- _TASK DETAILS_: The required lines are those that contain "important"; pull them out of the data and copy them.

####################

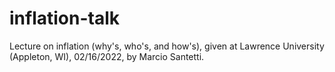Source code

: # inflation-talk
Lecture on inflation (why's, who's, and how's), given at Lawrence University (Appleton, WI), 02/16/2022, by Marcio Santetti.
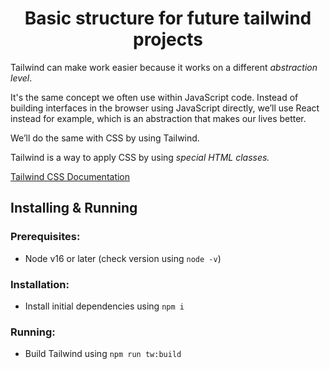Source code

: <h1 align="center">Basic structure for future tailwind projects</h1>

Tailwind can make work easier because it works on a different _abstraction level_.

It's the same concept we often use within JavaScript code. Instead of building interfaces in the browser using JavaScript directly, we’ll use React instead for example, which is an abstraction that makes our lives better.

We’ll do the same with CSS by using Tailwind.

Tailwind is a way to apply CSS by using _special HTML classes._

<a href="https://tailwindcss.com/docs/installation">Tailwind CSS Documentation</a>

## Installing & Running

### Prerequisites:

- Node v16 or later (check version using `node -v`)

### Installation:

- Install initial dependencies using `npm i`

### Running:

- Build Tailwind using `npm run tw:build`

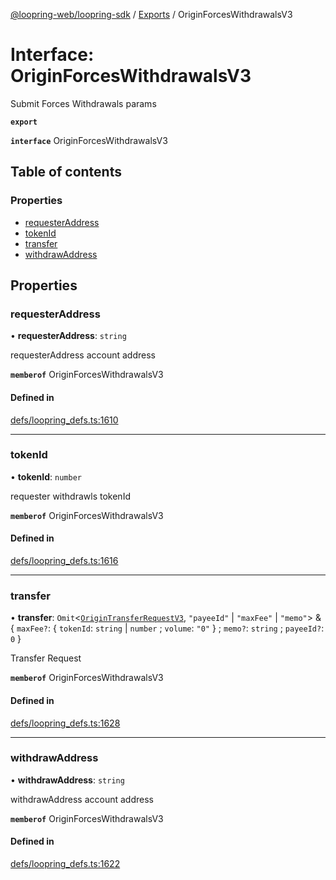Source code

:[@loopring-web/loopring-sdk](../README.md) / [Exports](../modules.md) / OriginForcesWithdrawalsV3

# Interface: OriginForcesWithdrawalsV3

Submit Forces Withdrawals params

**`export`**

**`interface`** OriginForcesWithdrawalsV3

## Table of contents

### Properties

- [requesterAddress](OriginForcesWithdrawalsV3.md#requesteraddress)
- [tokenId](OriginForcesWithdrawalsV3.md#tokenid)
- [transfer](OriginForcesWithdrawalsV3.md#transfer)
- [withdrawAddress](OriginForcesWithdrawalsV3.md#withdrawaddress)

## Properties

### requesterAddress

• **requesterAddress**: `string`

requesterAddress account address

**`memberof`** OriginForcesWithdrawalsV3

#### Defined in

[defs/loopring_defs.ts:1610](https://github.com/Loopring/loopring_sdk/blob/427d9da/src/defs/loopring_defs.ts#L1610)

___

### tokenId

• **tokenId**: `number`

requester withdrawls tokenId

**`memberof`** OriginForcesWithdrawalsV3

#### Defined in

[defs/loopring_defs.ts:1616](https://github.com/Loopring/loopring_sdk/blob/427d9da/src/defs/loopring_defs.ts#L1616)

___

### transfer

• **transfer**: `Omit`<[`OriginTransferRequestV3`](OriginTransferRequestV3.md), ``"payeeId"`` \| ``"maxFee"`` \| ``"memo"``\> & { `maxFee?`: { `tokenId`: `string` \| `number` ; `volume`: ``"0"``  } ; `memo?`: `string` ; `payeeId?`: ``0``  }

Transfer Request

**`memberof`** OriginForcesWithdrawalsV3

#### Defined in

[defs/loopring_defs.ts:1628](https://github.com/Loopring/loopring_sdk/blob/427d9da/src/defs/loopring_defs.ts#L1628)

___

### withdrawAddress

• **withdrawAddress**: `string`

withdrawAddress account address

**`memberof`** OriginForcesWithdrawalsV3

#### Defined in

[defs/loopring_defs.ts:1622](https://github.com/Loopring/loopring_sdk/blob/427d9da/src/defs/loopring_defs.ts#L1622)
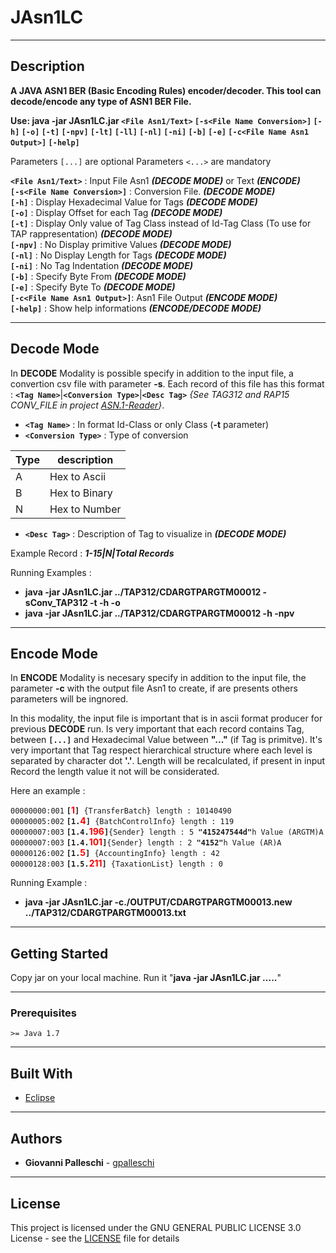 # JAsn1LC
* * *
## Description

**A JAVA ASN1 BER (Basic Encoding Rules) encoder/decoder. This tool can decode/encode any type of ASN1 BER File.**

**Use: java -jar JAsn1LC.jar `<File Asn1/Text>` `[-s<File Name Conversion>]` `[-h]` `[-o]` `[-t]` `[-npv]` `[-lt]` `[-ll]` `[-nl]` `[-ni]` `[-b]` `[-e]` `[-c<File Name Asn1 Output>]` `[-help]`**

Parameters `[...]` are optional
Parameters `<...>` are mandatory

**`<File Asn1/Text>`**           : Input File Asn1 **_(DECODE MODE)_** or Text **_(ENCODE)_**  
**`[-s<File Name Conversion>]`** : Conversion File. **_(DECODE MODE)_**  
**`[-h]`**                       : Display Hexadecimal Value for Tags **_(DECODE MODE)_**  
**`[-o]`**                       : Display Offset for each Tag **_(DECODE MODE)_**  
**`[-t]`**                       : Display Only value of Tag Class instead of Id-Tag Class (To use for TAP rappresentation) **_(DECODE MODE)_**  
**`[-npv]`**                     : No Display primitive Values **_(DECODE MODE)_**  
**`[-nl]`**                      : No Display Length for Tags **_(DECODE MODE)_**  
**`[-ni]`**                      : No Tag Indentation **_(DECODE MODE)_**  
**`[-b]`**                       : Specify Byte From **_(DECODE MODE)_**  
**`[-e]`**                       : Specify Byte To  **_(DECODE MODE)_**  
**`[-c<File Name Asn1 Output>]`**: Asn1 File Output **_(ENCODE MODE)_**  
**`[-help]`**                    : Show help informations **_(ENCODE/DECODE MODE)_**  

* * *
## Decode Mode

In **DECODE** Modality is possible specify in addition to the input file, a convertion csv file with parameter **-s**.
Each record of this file has this format : **`<Tag Name>`**|**`<Conversion Type>`**|**`<Desc Tag>`** *\{See TAG312 and RAP15 CONV_FILE in project [ASN.1-Reader](https://github.com/gpalleschi/ASN.1-Reader)\}*.

- **`<Tag Name>`**          : In format Id-Class or only Class (**-t** parameter)
- **`<Conversion Type>`**   : Type of conversion

Type|description
---|-----------
 A | Hex to Ascii
 B | Hex to Binary
 N | Hex to Number

- **`<Desc Tag>`**          : Description of Tag to visualize in **_(DECODE MODE)_**

Example Record : **_1-15|N|Total Records_**

Running Examples : 

+ **java -jar JAsn1LC.jar ../TAP312/CDARGTPARGTM00012 -sConv_TAP312 -t -h -o**
+ **java -jar JAsn1LC.jar ../TAP312/CDARGTPARGTM00012 -h -npv**

* * *
## Encode Mode

In **ENCODE** Modality is necesary specify in addition to the input file, the parameter **-c** with the output file Asn1 to create, if are presents others parameters will be ingnored.

In this modality, the input file is important that is in ascii format producer for previous **DECODE** run.
Is very important that each record contains Tag, between **`[...]`** and Hexadecimal Value between **"..."** (if Tag is primitve). It's very important that Tag respect hierarchical structure where each level is separated by character dot **'.'**. Length will be recalculated, if present in input Record the length value it not will be considerated.

Here an example :

`00000000:001` **`[`<span style="color:red">1</span>`]`**` {TransferBatch} length : 10140490`  
`00000005:002` **`[1.`<span style="color:red">4</span>`]`**` {BatchControlInfo} length : 119`  
`00000007:003` **`[1.4.`<span style="color:red">196</span>`]`**` {Sender} length : 5  `**`"415247544d"`**`h Value (ARGTM)A`  
`00000007:003` **`[1.4.`<span style="color:red">101</span>`]`**` {Sender} length : 2  `**`"4152"`**`h Value (AR)A`  
`00000126:002`   **`[1.`<span style="color:red">5</span>`]`**` {AccountingInfo} length : 42`  
`00000128:003`     **`[1.5.`<span style="color:red">211</span>`]`**` {TaxationList} length : 0`  

Running Example : 

+ **java -jar JAsn1LC.jar -c./OUTPUT/CDARGTPARGTM00013.new ../TAP312/CDARGTPARGTM00013.txt**

* * *
## Getting Started

Copy jar on your local machine. Run it "**java -jar JAsn1LC.jar .....**"

* * *
### Prerequisites

`>= Java 1.7`  

* * *
## Built With

* [Eclipse](https://www.eclipse.org/) 

* * *
## Authors

* **Giovanni Palleschi** - [gpalleschi](https://github.com/gpalleschi)

* * *
## License

This project is licensed under the GNU GENERAL PUBLIC LICENSE 3.0 License - see the [LICENSE](LICENSE) file for details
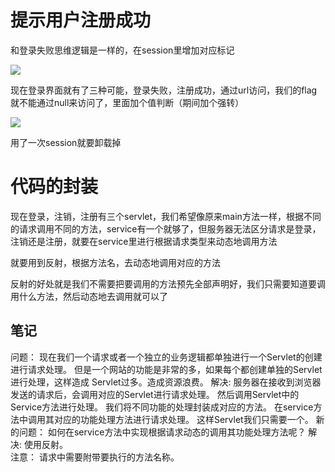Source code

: # 提示用户注册成功

和登录失败思维逻辑是一样的，在session里增加对应标记

![](https://sumomoriaty.oss-cn-beijing.aliyuncs.com/markdown/20190713221132.png)

现在登录界面就有了三种可能，登录失败，注册成功，通过url访问，我们的flag就不能通过null来访问了，里面加个值判断（期间加个强转）

![](https://sumomoriaty.oss-cn-beijing.aliyuncs.com/markdown/20190713221835.png)

用了一次session就要卸载掉

# 代码的封装

现在登录，注销，注册有三个servlet，我们希望像原来main方法一样，根据不同的请求调用不同的方法，service有一个就够了，但服务器无法区分请求是登录，注销还是注册，就要在service里进行根据请求类型来动态地调用方法

就要用到反射，根据方法名，去动态地调用对应的方法

反射的好处就是我们不需要把要调用的方法预先全部声明好，我们只需要知道要调用什么方法，然后动态地去调用就可以了

## 笔记

问题：
	现在我们一个请求或者一个独立的业务逻辑都单独进行一个Servlet的创建进行请求处理。
	但是一个网站的功能是非常的多，如果每个都创建单独的Servlet进行处理，这样造成
	Servlet过多。造成资源浪费。
解决:
	服务器在接收到浏览器发送的请求后，会调用对应的Servlet进行请求处理。
	然后调用Servlet中的Service方法进行处理。
	我们将不同功能的处理封装成对应的方法。
	在service方法中调用其对应的功能处理方法进行请求处理。
	这样Servlet我们只需要一个。
新的问题：
	如何在service方法中实现根据请求动态的调用其功能处理方法呢？
解决:
	使用反射。		
注意：
	请求中需要附带要执行的方法名称。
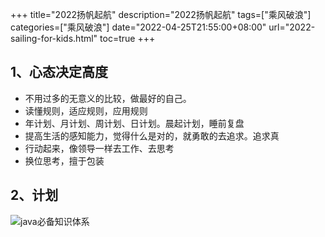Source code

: +++
title="2022扬帆起航"
description="2022扬帆起航"
tags=["乘风破浪"]
categories=["乘风破浪"]
date="2022-04-25T21:55:00+08:00" 
url="2022-sailing-for-kids.html"
toc=true
+++


## 1、心态决定高度

+ 不用过多的无意义的比较，做最好的自己。
+ 读懂规则，适应规则，应用规则
+ 年计划、月计划、周计划、日计划。晨起计划，睡前复盘
+ 提高生活的感知能力，觉得什么是对的，就勇敢的去追求。追求真
+ 行动起来，像领导一样去工作、去思考
+ 换位思考，擅于包装

## 2、计划

![java必备知识体系](https://static.gzcx.net/figure_bed/20220425095507.png-94rg002)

####################

- _YOUR SOLUTION_:
In this modality, the input file is important that is in ascii format producer for previous **DECODE** run.
Is very important that each record contains Tag, between **`[...]`** and Hexadecimal Value between **"..."** (if Tag is primitve). It's very important that Tag respect hierarchical structure where each level is separated by character dot **'.'**. Length will be recalculated, if present in input Record the length value it not will be considerated.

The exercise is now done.